Рассказы | страница 46
На тумбочке лежали две книги: о жизни и подвигах Александра Македонского, которого на Востоке зовут «Искандер» и считают дьяволом, — эту читал Юрик, и сборник стихов Блока — что пролистывал я, и откуда зачитывалось над тазиком про аптеку, про фонарь и про бесконечное бессмыслие.
Открыв наугад о дьяволе Искандере, я взял первое попавшееся — Карфаген. «Карфаген» — сообщил я пакистанцу его новое имя. «Не сьтрёмно?» — на всякий случай уточнил крестник. «Ноу».
— Теперь нужно отчество. Как папу зовут?
— Али.
— Карфаген Алиевич… — я посмотрел на сборник стихов поэта, который называл себя сожранным поросёночком, и добавил, — Блокс.
КАРФАГЕН АЛИЕВИЧ БЛОКС.
На имя «Шагули» он больше не отзывался. И когда контролёры требовали его к следователю, а затем в суд, говоря в «кормушку»: «Шагули Али», он медленно подходил к двери, расставлял ноги, ударял себя в грудь и заявлял: «Какоя Шагули Али? Я — Карфаген Алиевич Блокс!»
Каждые пятницу и субботу мы смотрели с ним длинные индийские фильмы, которые демонстрировались тогда по двум каналам. Пакистанец смешно объяснял непонятные европейцам тонкости сюжета. Мы просмотрели «Бродягу», «Танцора Диско», «Бобби», «Месть и закон», «Зиту и Гиту»… и пошли уже по третьему кругу. Пакистанец подпевал всем песням из этих страшных кинолент, банкир затыкал уши туалетной бумагой… Потом банкира Юрика освободили под подписку, фильмы неожиданно закончились, пакистанец получил 11 лет колонии, душное московское лето вползало через форточку, пакистанец говорил: «Хуйня, братиська», а в огромных индийских глазах его стояли слёзы.
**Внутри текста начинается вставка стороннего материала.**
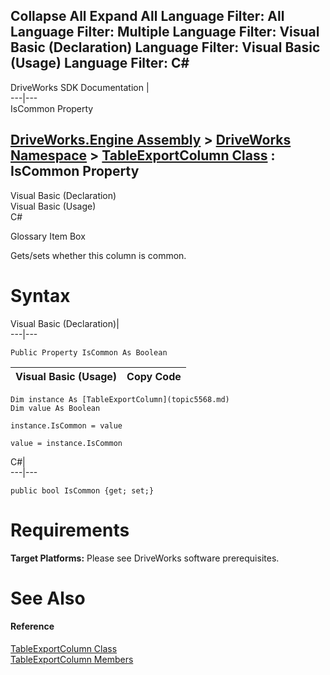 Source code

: Collapse All Expand All Language Filter: All  Language Filter: Multiple  Language Filter: Visual Basic (Declaration) Language Filter: Visual Basic (Usage) Language Filter: C#  
---  
DriveWorks SDK Documentation  |   
---|---  
IsCommon Property   
  
[DriveWorks.Engine Assembly](topic2156.md) > [DriveWorks Namespace](topic2159.md) > [TableExportColumn Class](topic5568.md) : IsCommon Property  
---  
  
Visual Basic (Declaration)    
Visual Basic (Usage)    
C# 

Glossary Item Box

Gets/sets whether this column is common. 

# Syntax

Visual Basic (Declaration)|   
---|---  
      
    
    Public Property IsCommon As Boolean  
  
Visual Basic (Usage)| Copy Code  
---|---  
      
    
    Dim instance As [TableExportColumn](topic5568.md)
    Dim value As Boolean
     
    instance.IsCommon = value
     
    value = instance.IsCommon  
  
C#|   
---|---  
      
    
    public bool IsCommon {get; set;}  
  
# Requirements

**Target Platforms:** Please see DriveWorks software prerequisites.

# See Also

#### Reference

[TableExportColumn Class](topic5568.md)   
[TableExportColumn Members](topic5569.md)


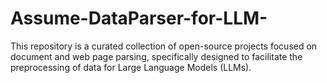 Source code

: # Assume-DataParser-for-LLM-
This repository is a curated collection of open-source projects focused on document and web page parsing, specifically designed to facilitate the preprocessing of data for Large Language Models (LLMs).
И когда открылась «кормушка», он вздрогнул, хотя она открывалась тысячи раз, но он понял, зачем она открылась теперь… Молча он подошёл к двери и услышал:
— Карфаген Алиевич Блокс?
— Я…
— С вещами.
В соответствии с проклятьем
Ну, вот наконец-то я дошел до того, с чего хотел начать этот рассказ — до встречи с одним из великолепнейших ублюдков Латвийской публики, по имени Гинтс.
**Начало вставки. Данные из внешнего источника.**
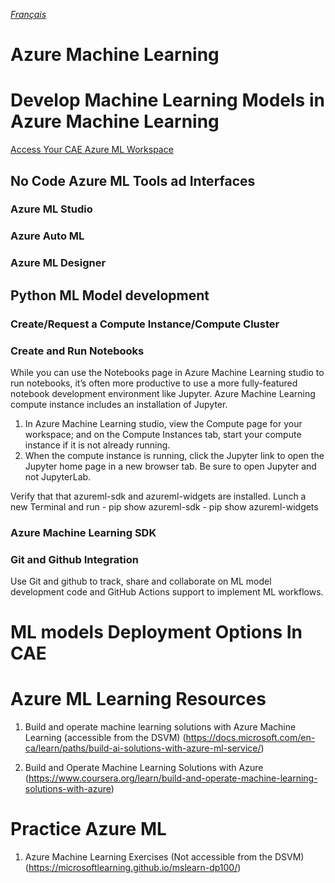 _[Français](../../fr/AML-MLOps)_

# Azure Machine Learning 
# Develop Machine Learning Models in Azure Machine Learning
[Access Your CAE Azure ML Workspace](AzureML.md)
## No Code Azure ML Tools ad Interfaces

### Azure ML Studio

### Azure Auto ML
### Azure ML Designer

## Python ML Model development 
### Create/Request a Compute Instance/Compute Cluster

### Create and Run Notebooks
While you can use the Notebooks page in Azure Machine Learning studio to run notebooks, it’s often more productive to use a more fully-featured notebook development environment like Jupyter. Azure Machine Learning compute instance includes an installation of Jupyter.

1. In Azure Machine Learning studio, view the Compute page for your workspace; and on the Compute Instances tab, start your compute instance if it is not already running.
2. When the compute instance is running, click the Jupyter link to open the Jupyter home page in a new browser tab. Be sure to open Jupyter and not JupyterLab.

Verify that that azureml-sdk and azureml-widgets are installed. Lunch a new Terminal and run
    - pip show azureml-sdk
    - pip show azureml-widgets
### Azure Machine Learning SDK

### Git and Github Integration 
Use Git and github to track, share and collaborate on ML model development code and GitHub Actions support to implement ML workflows.
# ML models Deployment Options In CAE

# Azure ML Learning Resources
1. Build and operate machine learning solutions with Azure Machine Learning (accessible from the DSVM) (https://docs.microsoft.com/en-ca/learn/paths/build-ai-solutions-with-azure-ml-service/)

2. Build and Operate Machine Learning Solutions with Azure
(https://www.coursera.org/learn/build-and-operate-machine-learning-solutions-with-azure)

# Practice Azure ML
1. Azure Machine Learning Exercises (Not accessible from the DSVM)
(https://microsoftlearning.github.io/mslearn-dp100/)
Не такой уж маленький город Рига. Но вся Рига начала восьмидесятых знала Гинтса. Он был настоящей звездой подворотен и бесконечным кошмаром пионеров, комсомольских активистов и прочей тогдашней нечисти.
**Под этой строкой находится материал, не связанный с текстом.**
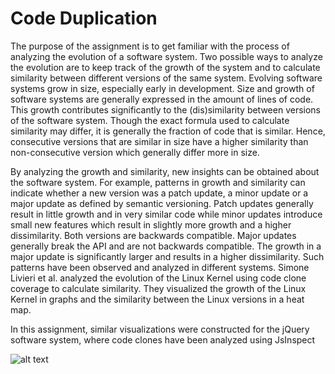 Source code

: # Code Duplication
The purpose of the assignment is to get familiar with the process of analyzing the evolution of a software system. Two possible ways to analyze the evolution are to keep track of the growth of the system and to calculate similarity between different versions of the same system. Evolving software systems grow in size, especially early in development. Size and growth of software systems are generally expressed in the amount of lines of code. This growth contributes significantly to the (dis)similarity between versions of the software system. Though the exact formula used to calculate similarity may differ, it is generally the fraction of code that is similar. Hence, consecutive versions that are similar in size have a higher similarity than non-consecutive version which generally differ more in size.

By analyzing the growth and similarity, new insights can be obtained about the software system. For example, patterns in growth and similarity can indicate whether a new version was a patch update, a minor update or a major update as defined by semantic versioning. Patch updates generally result in little growth and in very similar code while minor updates introduce small new features which result in slightly more growth and a higher dissimilarity. Both versions are backwards compatible. Major updates generally break the API and are not backwards compatible. The growth in a major update is significantly larger and results in a higher dissimilarity. Such patterns have been observed and analyzed in different systems. Simone Livieri et al. analyzed the evolution of the Linux Kernel using code clone coverage to calculate similarity. They visualized the growth of the Linux Kernel in graphs and the similarity between the Linux versions in a heat map.

In this assignment, similar visualizations were constructed for the jQuery software system, where code clones have been analyzed using JsInspect

![alt text](https://github.com/LeonVitanos/code-duplication/blob/main/output-heatmap.png?raw=true)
Когда я сказал "вся Рига знала Гинтса", я имел в виду ту Ригу, которая называла стеллу "свободы" не иначе, как советским хуем, изнасиловавшим Латвию, а на барельефе у ее подножия видела не сталинских солдат — освободителей, а воинов вермахта, — слишком уж "немецкими" были их каски и автоматы… Ту Ригу, которая упорно отказывалась называть центральную улицу города "улицей Ленина"… Ту Ригу, которая считала себя потомками Ордена Крестоносцев, а не наследниками племени полудикарей, через силу обученных грамоте офицерами Петра Первого. И мнение присасывающейся к любой власти проституирующей интеллигенции, и полнейшее отсутствие собственного мнения у зомбированных михалковскими речевками пролетариев, никогда меня не интересовали. И мне повезло, что именно Гинтс стал для меня подлинным воплощением свободолюбивого латышского духа, хотя он и был уродом и на четверть русским. Да ведь уродливая власть никакого иного сопротивления, кроме такого же уродливого, породить не может. Короче, Гинтс был не просто фашиствующим националистом — одиночкой. Он в буквальном смысле физически не мог существовать в одном пространстве с советской властью, с малейшими ее проявлениями. Он задыхался от ее смрада и, предчувствуя скорую собственную смерть, старался нанести этому сучьему явлению как можно больший ущерб.